**Exercise**
The count of lines below that include the string "internet" is the whole answer.

**Materials provided**
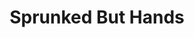 ---
slug: sprunked-but-hands-1455
title: Sprunked But Hands
description: "Sprunked But Hands is an exciting online game. Play for free directly in your browser!"
icon: /images/popular_mods/Sprunked But Hands.png
url: https://wowtbc.net/sprunkin/sprunked-but-hands1/index.html
previewImage: /images/popular_mods/Sprunked But Hands.png
type: popular mods

# SEO配置
seo:
  title: "Sprunked But Hands - Play Free Online Game | Fun Browser Games"
  description: "Sprunked But Hands - Play this fun online game for free in your browser. No download required!"
  ogImage: "/images/popular_mods/Sprunked But Hands.png"
  keywords: "sprunked-but-hands-1455, online game, browser game, free game, popular mods game, play online"

videoUrls:
  - https://www.youtube.com/embed/example1
  - https://www.youtube.com/embed/example2

whyPlay:
  title: "Why Play Sprunked But Hands?"
  items:
    - "Immersive Gameplay: Sprunked But Hands offers an engaging and immersive gaming experience that will keep you entertained for hours"
    - "Challenging Levels: Test your skills with increasingly difficult challenges and obstacles"
    - "Beautiful Graphics: Enjoy stunning visuals and smooth animations that bring the game world to life"
    - "Regular Updates: New content and features are added regularly to keep the game fresh and exciting"
    - "Free to Play: Experience all the fun without spending a penny"
    - "Community Features: Connect with other players, share strategies, and compete for high scores"
    - "Cross-Platform: Play on any device with a web browser, no downloads required"

features:
  title: "Key Features of Sprunked But Hands"
  image: "/images/popular_mods/Sprunked But Hands.png"
  items:
    - "Intuitive Controls: Easy to learn controls make Sprunked But Hands accessible for players of all skill levels"
    - "Multiple Game Modes: Enjoy various gameplay options that provide different challenges and experiences"
    - "Character Customization: Personalize your gaming experience with unique characters and items"
    - "Achievement System: Complete special tasks to earn rewards and recognition"
    - "Leaderboards: Compete with players worldwide and see who can achieve the highest scores"

characteristics:
  title: "Game Characteristics"
  image: "/images/popular_mods/Sprunked But Hands.png"
  items:
    - "Genre: Popular mods game with elements of strategy and skill"
    - "Difficulty: Suitable for both casual gamers and those seeking a challenge"
    - "Play Time: Quick sessions or extended gameplay, depending on your preference"
    - "Art Style: Vibrant and engaging visuals that enhance the gaming experience"
    - "Sound Design: Immersive audio that complements the gameplay perfectly"

info: "Sprunked But Hands is an exciting online game that offers players a unique and engaging gaming experience. With its intuitive controls, stunning visuals, and challenging gameplay, Sprunked But Hands provides hours of entertainment for players of all ages and skill levels. Whether you're looking for a quick gaming session during a break or an extended play session, Sprunked But Hands delivers an immersive experience that will keep you coming back for more. The game features multiple levels of increasing difficulty, ensuring that players are constantly challenged as they progress. With regular updates adding new content and features, Sprunked But Hands remains fresh and exciting, providing endless entertainment options for its growing community of players."

howToPlayIntro: "Welcome to Sprunked But Hands! This guide will walk you through the basics and help you master the game. Whether you're a beginner or looking to improve your skills, these tips and instructions will enhance your gaming experience."

howToPlaySteps:
  - title: "Getting Started"
    description: "Begin your Sprunked But Hands adventure by familiarizing yourself with the controls. Use your keyboard or mouse to navigate through the game interface. The tutorial will guide you through the basic mechanics and help you understand the objectives."
  - title: "Understanding the Objectives"
    description: "In Sprunked But Hands, your main goal is to progress through levels by completing specific objectives. Each level presents unique challenges that require different strategies and approaches."
  - title: "Mastering the Controls"
    description: "Practice using the controls to improve your precision and reaction time. Sprunked But Hands requires quick reflexes and strategic thinking to overcome obstacles and defeat opponents."
  - title: "Utilizing Power-ups"
    description: "Collect power-ups throughout the game to enhance your abilities and overcome difficult challenges. Each power-up offers unique advantages that can be crucial for success."
  - title: "Developing Strategies"
    description: "As you progress in Sprunked But Hands, develop effective strategies for different scenarios. Analyze patterns, anticipate challenges, and adapt your approach to maximize your performance."

faq:
  title: "Frequently Asked Questions about Sprunked But Hands"
  items:
    - question: "Is Sprunked But Hands free to play?"
      answer: "Yes, Sprunked But Hands is completely free to play directly in your web browser. No downloads or purchases are required to enjoy the full game experience."
    - question: "Can I play Sprunked But Hands on mobile devices?"
      answer: "Yes, Sprunked But Hands is optimized for both desktop and mobile play. You can enjoy the game on any device with a web browser and internet connection."
    - question: "Are there any in-game purchases?"
      answer: "While Sprunked But Hands is free to play, there may be optional in-game purchases available for cosmetic items or additional features that don't affect core gameplay."
    - question: "How often is Sprunked But Hands updated?"
      answer: "The developers regularly update Sprunked But Hands with new content, features, and improvements based on player feedback and game performance."
    - question: "Can I play Sprunked But Hands offline?"
      answer: "Currently, Sprunked But Hands requires an internet connection to play as it's a browser-based online game."
    - question: "Is Sprunked But Hands suitable for children?"
      answer: "Yes, Sprunked But Hands is designed to be family-friendly and suitable for players of all ages."
    - question: "How do I report bugs or issues?"
      answer: "If you encounter any problems while playing Sprunked But Hands, you can report them through the game's support page or contact the developers directly through their website."
    - question: "Still Have Questions?"
      answer: "If you have additional questions about Sprunked But Hands that aren't covered in this FAQ, please visit our support center or contact our customer service team for assistance."
---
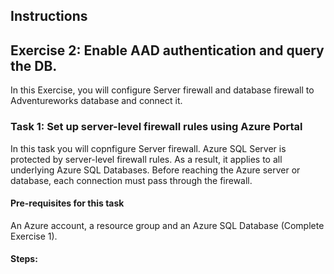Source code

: ## Instructions

## Exercise 2: Enable AAD authentication and query the DB.

In this Exercise, you will configure Server firewall and database firewall to Adventureworks database and connect it. 

### Task 1: Set up server-level firewall rules using Azure Portal

In this task you will copnfigure Server firewall. Azure SQL Server is protected by server-level firewall rules. As a result, it applies to all underlying Azure SQL Databases. Before reaching the Azure server or database, each connection must pass through the firewall.

#### Pre-requisites for this task

An Azure account, a resource group and an Azure SQL Database (Complete Exercise 1).

#### Steps:
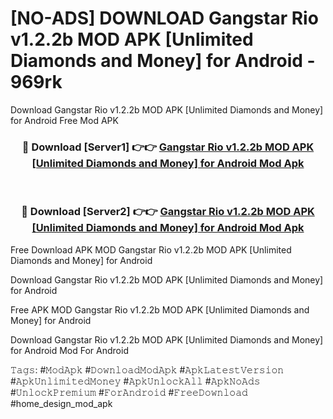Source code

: # [NO-ADS] DOWNLOAD Gangstar Rio v1.2.2b MOD APK [Unlimited Diamonds and Money] for Android - 969rk
Download Gangstar Rio v1.2.2b MOD APK [Unlimited Diamonds and Money] for Android Free Mod APK

<div align="center">
<h3>🔴 Download [Server1] 👉👉 <a href="https://apk-comot.site?title=Gangstar_Rio_v1.2.2b_MOD_APK_[Unlimited_Diamonds_and_Money]_for_Android">Gangstar Rio v1.2.2b MOD APK [Unlimited Diamonds and Money] for Android Mod Apk</a></h3><br>

<h3>🔴 Download [Server2] 👉👉 <a href="https://apk-comot.site?title=Gangstar_Rio_v1.2.2b_MOD_APK_[Unlimited_Diamonds_and_Money]_for_Android">Gangstar Rio v1.2.2b MOD APK [Unlimited Diamonds and Money] for Android Mod Apk</a></h3>
</div>


Free Download APK MOD Gangstar Rio v1.2.2b MOD APK [Unlimited Diamonds and Money] for Android

Download Gangstar Rio v1.2.2b MOD APK [Unlimited Diamonds and Money] for Android 

Free APK MOD Gangstar Rio v1.2.2b MOD APK [Unlimited Diamonds and Money] for Android 

Download Gangstar Rio v1.2.2b MOD APK [Unlimited Diamonds and Money] for Android Mod For Android

𝚃𝚊𝚐𝚜: #𝙼𝚘𝚍𝙰𝚙𝚔 #𝙳𝚘𝚠𝚗𝚕𝚘𝚊𝚍𝙼𝚘𝚍𝙰𝚙𝚔 #𝙰𝚙𝚔𝙻𝚊𝚝𝚎𝚜𝚝𝚅𝚎𝚛𝚜𝚒𝚘𝚗 #𝙰𝚙𝚔𝚄𝚗𝚕𝚒𝚖𝚒𝚝𝚎𝚍𝙼𝚘𝚗𝚎𝚢 #𝙰𝚙𝚔𝚄𝚗𝚕𝚘𝚌𝚔𝙰𝚕𝚕 #𝙰𝚙𝚔𝙽𝚘𝙰𝚍𝚜 #𝚄𝚗𝚕𝚘𝚌𝚔𝙿𝚛𝚎𝚖𝚒𝚞𝚖 #𝙵𝚘𝚛𝙰𝚗𝚍𝚛𝚘𝚒𝚍 #𝙵𝚛𝚎𝚎𝙳𝚘𝚠𝚗𝚕𝚘𝚊𝚍 #home_design_mod_apk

**Reply**
2